§ EXERCISE AIM: Examine each line of the listing below. Copy those in which the string "commit" appears.

§ §

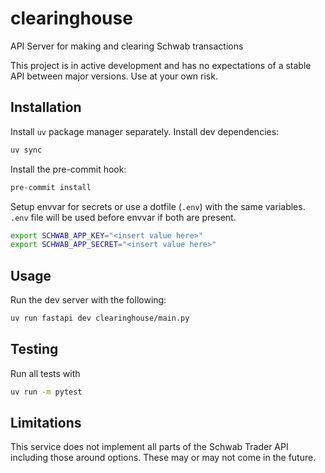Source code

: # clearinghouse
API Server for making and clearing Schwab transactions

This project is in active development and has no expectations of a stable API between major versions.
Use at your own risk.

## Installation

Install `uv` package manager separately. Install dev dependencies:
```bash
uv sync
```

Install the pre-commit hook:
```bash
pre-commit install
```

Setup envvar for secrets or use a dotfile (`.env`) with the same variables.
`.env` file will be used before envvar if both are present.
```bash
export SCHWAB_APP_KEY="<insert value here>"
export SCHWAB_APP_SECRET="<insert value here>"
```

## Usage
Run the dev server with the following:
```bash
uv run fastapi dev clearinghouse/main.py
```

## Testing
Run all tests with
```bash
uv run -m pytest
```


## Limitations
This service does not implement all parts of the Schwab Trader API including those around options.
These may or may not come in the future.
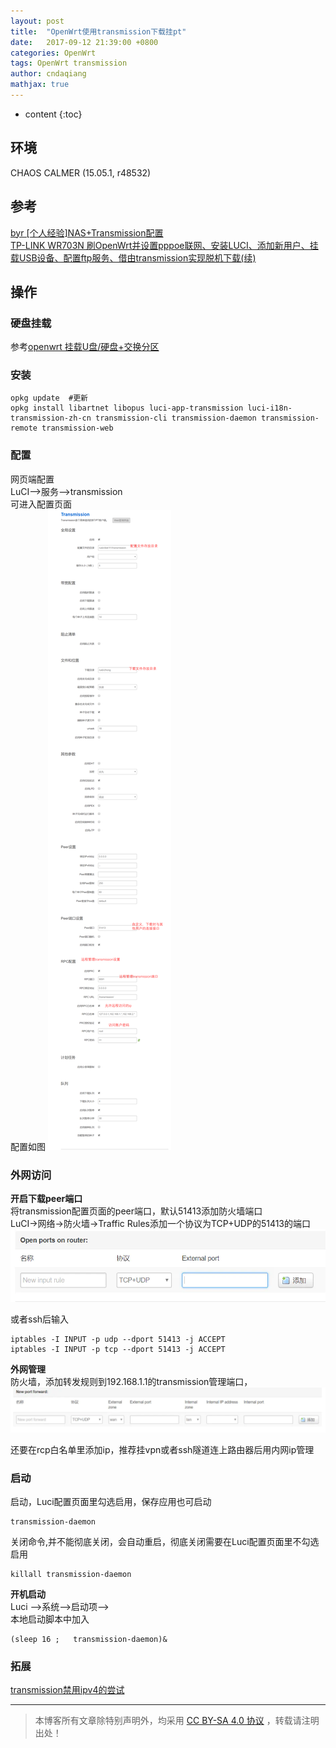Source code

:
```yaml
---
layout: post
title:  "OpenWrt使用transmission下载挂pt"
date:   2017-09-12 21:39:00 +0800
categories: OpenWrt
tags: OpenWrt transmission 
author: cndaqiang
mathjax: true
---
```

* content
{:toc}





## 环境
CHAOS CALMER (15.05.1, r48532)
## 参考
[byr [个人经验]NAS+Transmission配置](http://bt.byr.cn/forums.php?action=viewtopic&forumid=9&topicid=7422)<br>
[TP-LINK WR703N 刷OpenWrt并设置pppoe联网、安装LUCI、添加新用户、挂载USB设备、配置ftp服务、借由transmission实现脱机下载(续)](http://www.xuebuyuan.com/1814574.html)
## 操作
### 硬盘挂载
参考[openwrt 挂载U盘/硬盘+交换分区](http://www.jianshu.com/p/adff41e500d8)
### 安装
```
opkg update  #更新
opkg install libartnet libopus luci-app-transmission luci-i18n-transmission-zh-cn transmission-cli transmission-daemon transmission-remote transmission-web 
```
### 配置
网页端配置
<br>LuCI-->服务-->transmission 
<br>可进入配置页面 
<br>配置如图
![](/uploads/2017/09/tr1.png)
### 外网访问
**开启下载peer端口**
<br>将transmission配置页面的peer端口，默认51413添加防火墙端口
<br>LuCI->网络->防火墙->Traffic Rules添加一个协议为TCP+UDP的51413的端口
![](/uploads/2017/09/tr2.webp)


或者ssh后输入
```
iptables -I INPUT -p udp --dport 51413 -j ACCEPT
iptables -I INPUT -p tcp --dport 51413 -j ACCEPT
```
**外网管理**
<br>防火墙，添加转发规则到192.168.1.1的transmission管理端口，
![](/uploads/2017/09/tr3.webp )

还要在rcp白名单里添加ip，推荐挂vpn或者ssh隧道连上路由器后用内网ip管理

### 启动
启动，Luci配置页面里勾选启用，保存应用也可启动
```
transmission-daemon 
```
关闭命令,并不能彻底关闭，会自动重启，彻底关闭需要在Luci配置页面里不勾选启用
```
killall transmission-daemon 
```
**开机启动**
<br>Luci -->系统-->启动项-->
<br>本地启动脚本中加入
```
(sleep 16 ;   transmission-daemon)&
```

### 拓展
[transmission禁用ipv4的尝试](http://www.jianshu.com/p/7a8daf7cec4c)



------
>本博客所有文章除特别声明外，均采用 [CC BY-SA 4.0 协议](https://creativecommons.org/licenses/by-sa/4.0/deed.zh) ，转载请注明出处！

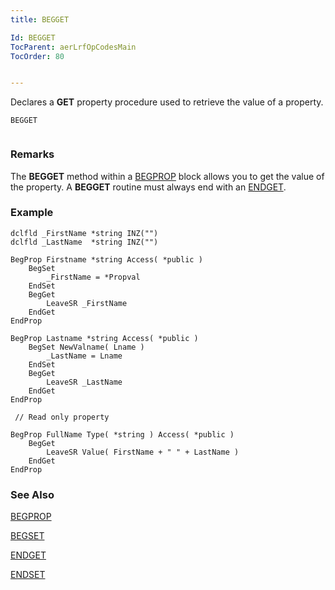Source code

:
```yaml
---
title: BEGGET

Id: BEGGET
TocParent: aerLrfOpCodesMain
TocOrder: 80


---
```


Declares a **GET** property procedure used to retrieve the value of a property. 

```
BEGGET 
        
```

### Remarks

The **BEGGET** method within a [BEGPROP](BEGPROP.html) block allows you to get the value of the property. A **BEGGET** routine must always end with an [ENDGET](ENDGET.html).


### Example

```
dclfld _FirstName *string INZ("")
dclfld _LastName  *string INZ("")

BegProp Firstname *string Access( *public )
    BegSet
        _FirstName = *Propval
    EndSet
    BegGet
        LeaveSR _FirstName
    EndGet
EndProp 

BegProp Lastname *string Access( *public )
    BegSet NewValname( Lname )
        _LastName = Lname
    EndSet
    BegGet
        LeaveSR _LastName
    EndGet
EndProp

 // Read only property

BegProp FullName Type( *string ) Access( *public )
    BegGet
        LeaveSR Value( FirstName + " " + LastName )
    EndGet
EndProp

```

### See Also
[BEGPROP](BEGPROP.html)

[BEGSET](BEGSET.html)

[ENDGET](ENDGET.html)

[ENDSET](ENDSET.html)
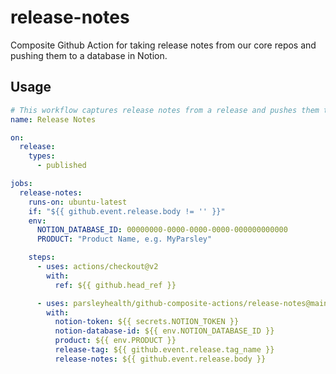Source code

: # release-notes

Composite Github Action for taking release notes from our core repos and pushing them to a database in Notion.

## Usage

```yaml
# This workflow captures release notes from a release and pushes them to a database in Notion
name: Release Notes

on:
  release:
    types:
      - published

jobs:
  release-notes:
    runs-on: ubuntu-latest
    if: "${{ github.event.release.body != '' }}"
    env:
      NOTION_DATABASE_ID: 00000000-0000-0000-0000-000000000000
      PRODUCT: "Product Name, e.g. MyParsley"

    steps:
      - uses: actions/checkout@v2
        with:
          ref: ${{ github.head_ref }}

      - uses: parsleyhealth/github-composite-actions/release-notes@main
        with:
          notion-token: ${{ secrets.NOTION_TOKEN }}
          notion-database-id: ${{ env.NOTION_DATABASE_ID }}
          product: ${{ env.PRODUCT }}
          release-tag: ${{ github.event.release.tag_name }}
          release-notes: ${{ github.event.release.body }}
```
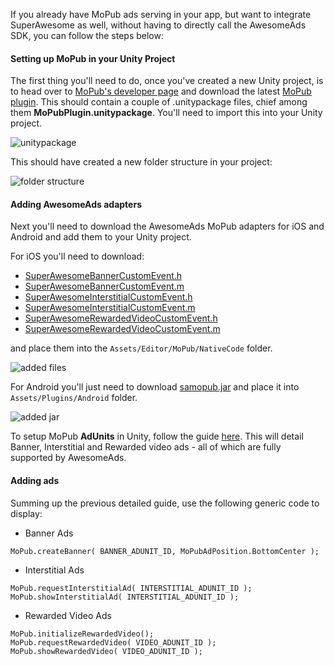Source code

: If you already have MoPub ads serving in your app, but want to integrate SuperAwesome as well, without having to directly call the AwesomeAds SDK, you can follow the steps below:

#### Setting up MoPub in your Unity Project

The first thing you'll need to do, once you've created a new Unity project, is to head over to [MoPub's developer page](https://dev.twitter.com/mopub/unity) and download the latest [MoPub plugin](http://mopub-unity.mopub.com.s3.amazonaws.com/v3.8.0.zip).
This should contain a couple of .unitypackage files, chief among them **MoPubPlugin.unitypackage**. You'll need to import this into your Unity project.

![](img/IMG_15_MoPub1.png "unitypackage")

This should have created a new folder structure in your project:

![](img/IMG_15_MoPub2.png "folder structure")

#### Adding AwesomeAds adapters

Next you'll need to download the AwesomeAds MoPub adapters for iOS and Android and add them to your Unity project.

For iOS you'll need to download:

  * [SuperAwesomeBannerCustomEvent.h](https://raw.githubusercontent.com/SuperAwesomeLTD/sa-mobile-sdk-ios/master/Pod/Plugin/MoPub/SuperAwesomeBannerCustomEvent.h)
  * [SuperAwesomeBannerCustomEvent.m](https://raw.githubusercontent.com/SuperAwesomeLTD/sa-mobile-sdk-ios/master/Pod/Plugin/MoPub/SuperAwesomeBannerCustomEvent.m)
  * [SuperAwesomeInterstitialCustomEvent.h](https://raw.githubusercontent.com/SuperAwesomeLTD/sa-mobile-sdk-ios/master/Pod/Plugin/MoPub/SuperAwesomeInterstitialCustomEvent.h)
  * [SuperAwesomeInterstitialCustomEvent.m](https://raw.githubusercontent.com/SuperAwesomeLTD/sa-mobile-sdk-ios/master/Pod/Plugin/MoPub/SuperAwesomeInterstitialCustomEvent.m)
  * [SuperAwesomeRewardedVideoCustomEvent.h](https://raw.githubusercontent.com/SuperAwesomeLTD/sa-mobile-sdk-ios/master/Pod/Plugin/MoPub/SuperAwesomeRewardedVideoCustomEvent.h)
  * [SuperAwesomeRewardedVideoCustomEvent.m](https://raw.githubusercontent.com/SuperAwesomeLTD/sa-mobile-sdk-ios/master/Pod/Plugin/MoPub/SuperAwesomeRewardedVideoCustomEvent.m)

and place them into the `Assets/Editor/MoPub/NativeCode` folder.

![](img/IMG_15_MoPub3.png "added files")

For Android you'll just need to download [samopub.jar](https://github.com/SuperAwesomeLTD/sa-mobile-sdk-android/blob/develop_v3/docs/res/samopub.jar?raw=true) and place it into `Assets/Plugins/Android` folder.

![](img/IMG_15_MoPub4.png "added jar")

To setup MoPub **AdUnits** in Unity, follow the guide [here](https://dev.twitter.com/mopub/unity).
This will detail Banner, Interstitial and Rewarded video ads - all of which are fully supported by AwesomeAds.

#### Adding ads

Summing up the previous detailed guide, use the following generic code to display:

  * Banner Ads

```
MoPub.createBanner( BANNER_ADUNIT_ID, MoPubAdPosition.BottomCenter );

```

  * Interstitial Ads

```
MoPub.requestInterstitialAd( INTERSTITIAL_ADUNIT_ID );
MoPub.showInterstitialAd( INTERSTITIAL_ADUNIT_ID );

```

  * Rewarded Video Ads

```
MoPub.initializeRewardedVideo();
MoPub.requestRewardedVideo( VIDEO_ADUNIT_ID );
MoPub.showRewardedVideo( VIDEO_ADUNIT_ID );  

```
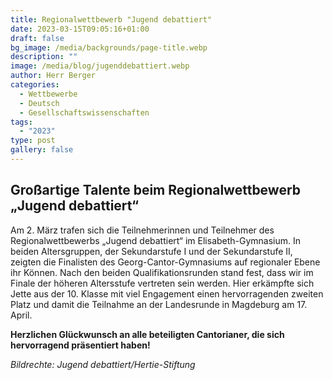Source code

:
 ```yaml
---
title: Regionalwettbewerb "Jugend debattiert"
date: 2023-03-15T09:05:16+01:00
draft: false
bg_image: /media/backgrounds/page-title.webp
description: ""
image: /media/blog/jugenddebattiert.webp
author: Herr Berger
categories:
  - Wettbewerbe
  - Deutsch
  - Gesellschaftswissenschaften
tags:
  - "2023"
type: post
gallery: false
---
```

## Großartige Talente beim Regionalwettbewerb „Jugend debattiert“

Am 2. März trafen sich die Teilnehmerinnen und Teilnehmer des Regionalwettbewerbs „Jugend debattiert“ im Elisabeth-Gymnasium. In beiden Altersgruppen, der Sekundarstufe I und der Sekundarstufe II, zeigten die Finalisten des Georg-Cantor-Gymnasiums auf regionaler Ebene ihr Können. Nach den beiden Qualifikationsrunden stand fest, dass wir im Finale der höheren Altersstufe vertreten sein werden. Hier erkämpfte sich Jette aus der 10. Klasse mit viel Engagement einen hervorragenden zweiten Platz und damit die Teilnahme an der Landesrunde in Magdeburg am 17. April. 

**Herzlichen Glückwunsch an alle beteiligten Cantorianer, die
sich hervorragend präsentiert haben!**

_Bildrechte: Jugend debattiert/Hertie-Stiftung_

§ §

§ COMPLETED TASK:
Install the pre-commit hook:
pre-commit install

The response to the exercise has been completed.